→ PROBLEM DESCRIPTION
Every line of the entries below that mentions "exécution" is to be copied out.

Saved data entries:
Start of Block

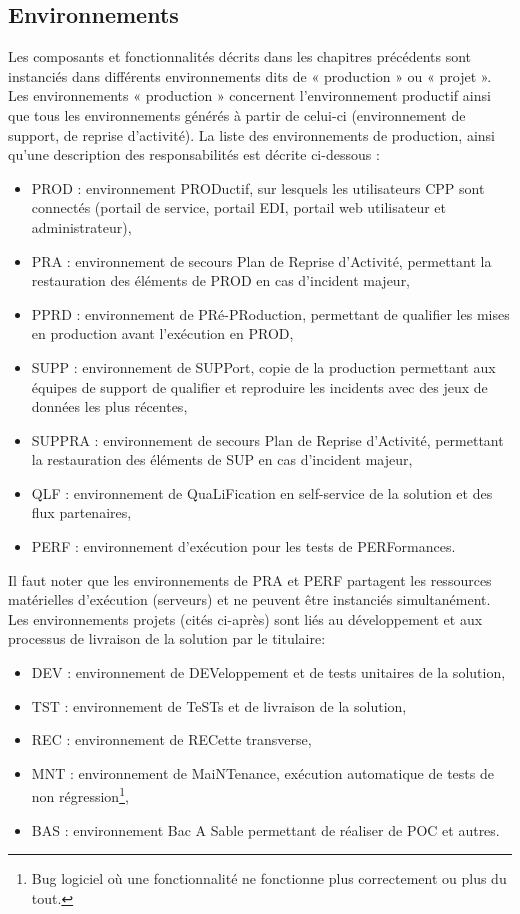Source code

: \documentclass[12pt,a4paper]{article}
\begin{document}
\subsection{Environnements}
Les composants et fonctionnalités décrits dans les chapitres précédents sont instanciés dans différents environnements dits de « production » ou « projet ». Les environnements « production » concernent l’environnement productif ainsi que tous les environnements générés à partir de celui-ci (environnement de support, de reprise d’activité).
\smallbreak
La liste des environnements de production, ainsi qu’une description des responsabilités est décrite ci-dessous :
\smallbreak
\begin{itemize}
\item	PROD : environnement PRODuctif, sur lesquels les utilisateurs CPP sont connectés (portail de service, portail EDI, portail web utilisateur et administrateur),
\item	PRA : environnement de secours Plan de Reprise d’Activité, permettant la restauration des éléments de PROD en cas d’incident majeur,
\item	PPRD : environnement de PRé-PRoduction, permettant de qualifier les mises en production avant l'exécution en PROD,
\item	SUPP : environnement de SUPPort, copie de la production permettant aux équipes de support de qualifier et reproduire les incidents avec des jeux de données les plus récentes,
\item	SUPPRA : environnement de secours Plan de Reprise d’Activité, permettant la restauration des éléments de SUP en cas d’incident majeur,
\item	QLF : environnement de QuaLiFication en self-service de la solution et des flux partenaires,
\item	PERF : environnement d’exécution pour les tests de PERFormances.
\end{itemize}
\medbreak
Il faut noter que les  environnements de PRA et PERF partagent les ressources matérielles d'exécution (serveurs) et ne peuvent être instanciés simultanément.
Les environnements projets (cités ci-après) sont liés au développement et aux processus de livraison de la solution par le titulaire: 
\smallbreak
\begin{itemize}
\item	DEV : environnement de DEVeloppement et de tests unitaires de la solution,
\item	TST : environnement de TeSTs et de livraison de la solution,
\item	REC : environnement de RECette transverse,
\item	MNT : environnement de MaiNTenance, exécution automatique de tests de non régression\footnote{Bug logiciel où une fonctionnalité ne fonctionne plus correctement ou plus du tout.},
\item	BAS : environnement Bac A Sable permettant de réaliser de POC et autres.
\end{itemize}
\end{document}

End of Block

→ COMPLETED TASK
\item	PPRD : environnement de PRé-PRoduction, permettant de qualifier les mises en production avant l'exécution en PROD,
\item	PERF : environnement d’exécution pour les tests de PERFormances.
Il faut noter que les  environnements de PRA et PERF partagent les ressources matérielles d'exécution (serveurs) et ne peuvent être instanciés simultanément.
\item	MNT : environnement de MaiNTenance, exécution automatique de tests de non régression\footnote{Bug logiciel où une fonctionnalité ne fonctionne plus correctement ou plus du tout.},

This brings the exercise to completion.